→ **Problem to solve**: Each line below needs to be returned exactly. Skip any picture.

+++ Records for this exercise

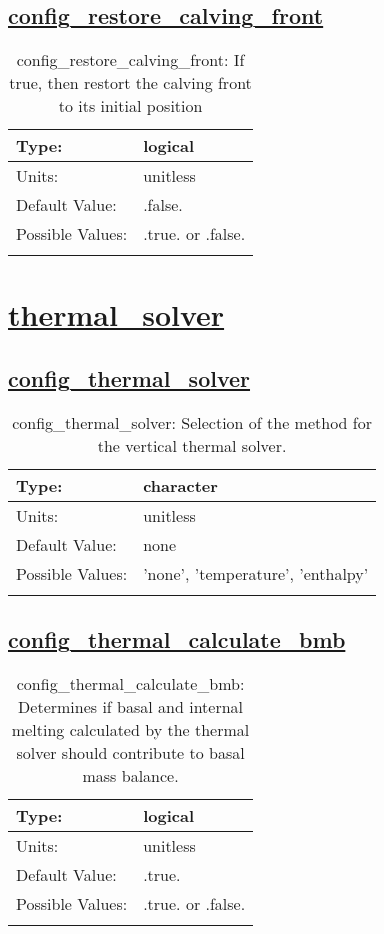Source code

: \subsection[config\_restore\_calving\_front]{\hyperref[sec:nm_tab_calving]{config\_restore\_calving\_front}}
\label{subsec:nm_sec_config_restore_calving_front}
\begin{center}
\begin{longtable}{| p{2.0in} || p{4.0in} |}
    \hline
    Type: & logical \\
    \hline
    Units: & \si{unitless} \\
    \hline
    Default Value: & .false. \\
    \hline
    Possible Values: & .true. or .false. \\
    \hline
    \caption{config\_restore\_calving\_front: If true, then restort the calving front to its initial position}
\end{longtable}
\end{center}
\section[thermal\_solver]{\hyperref[sec:nm_tab_thermal_solver]{thermal\_solver}}
\label{sec:nm_sec_thermal_solver}
\subsection[config\_thermal\_solver]{\hyperref[sec:nm_tab_thermal_solver]{config\_thermal\_solver}}
\label{subsec:nm_sec_config_thermal_solver}
\begin{center}
\begin{longtable}{| p{2.0in} || p{4.0in} |}
    \hline
    Type: & character \\
    \hline
    Units: & \si{unitless} \\
    \hline
    Default Value: & none \\
    \hline
    Possible Values: & 'none', 'temperature', 'enthalpy' \\
    \hline
    \caption{config\_thermal\_solver: Selection of the method for the vertical thermal solver.}
\end{longtable}
\end{center}
\subsection[config\_thermal\_calculate\_bmb]{\hyperref[sec:nm_tab_thermal_solver]{config\_thermal\_calculate\_bmb}}
\label{subsec:nm_sec_config_thermal_calculate_bmb}
\begin{center}
\begin{longtable}{| p{2.0in} || p{4.0in} |}
    \hline
    Type: & logical \\
    \hline
    Units: & \si{unitless} \\
    \hline
    Default Value: & .true. \\
    \hline
    Possible Values: & .true. or .false. \\
    \hline
    \caption{config\_thermal\_calculate\_bmb: Determines if basal and internal melting calculated by the thermal solver should contribute to basal mass balance.}
\end{longtable}
\end{center}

++++++

→ **Task response**:
Source code

: \subsection[config\_restore\_calving\_front]{\hyperref[sec:nm_tab_calving]{config\_restore\_calving\_front}}
\label{subsec:nm_sec_config_restore_calving_front}
\begin{center}
\begin{longtable}{| p{2.0in} || p{4.0in} |}
    \hline
    Type: & logical \\
    \hline
    Units: & \si{unitless} \\
    \hline
    Default Value: & .false. \\
    \hline
    Possible Values: & .true. or .false. \\
    \hline
    \caption{config\_restore\_calving\_front: If true, then restort the calving front to its initial position}
\end{longtable}
\end{center}
\section[thermal\_solver]{\hyperref[sec:nm_tab_thermal_solver]{thermal\_solver}}
\label{sec:nm_sec_thermal_solver}
\subsection[config\_thermal\_solver]{\hyperref[sec:nm_tab_thermal_solver]{config\_thermal\_solver}}
\label{subsec:nm_sec_config_thermal_solver}
\begin{center}
\begin{longtable}{| p{2.0in} || p{4.0in} |}
    \hline
    Type: & character \\
    \hline
    Units: & \si{unitless} \\
    \hline
    Default Value: & none \\
    \hline
    Possible Values: & 'none', 'temperature', 'enthalpy' \\
    \hline
    \caption{config\_thermal\_solver: Selection of the method for the vertical thermal solver.}
\end{longtable}
\end{center}
\subsection[config\_thermal\_calculate\_bmb]{\hyperref[sec:nm_tab_thermal_solver]{config\_thermal\_calculate\_bmb}}
\label{subsec:nm_sec_config_thermal_calculate_bmb}
\begin{center}
\begin{longtable}{| p{2.0in} || p{4.0in} |}
    \hline
    Type: & logical \\
    \hline
    Units: & \si{unitless} \\
    \hline
    Default Value: & .true. \\
    \hline
    Possible Values: & .true. or .false. \\
    \hline
    \caption{config\_thermal\_calculate\_bmb: Determines if basal and internal melting calculated by the thermal solver should contribute to basal mass balance.}
\end{longtable}
\end{center}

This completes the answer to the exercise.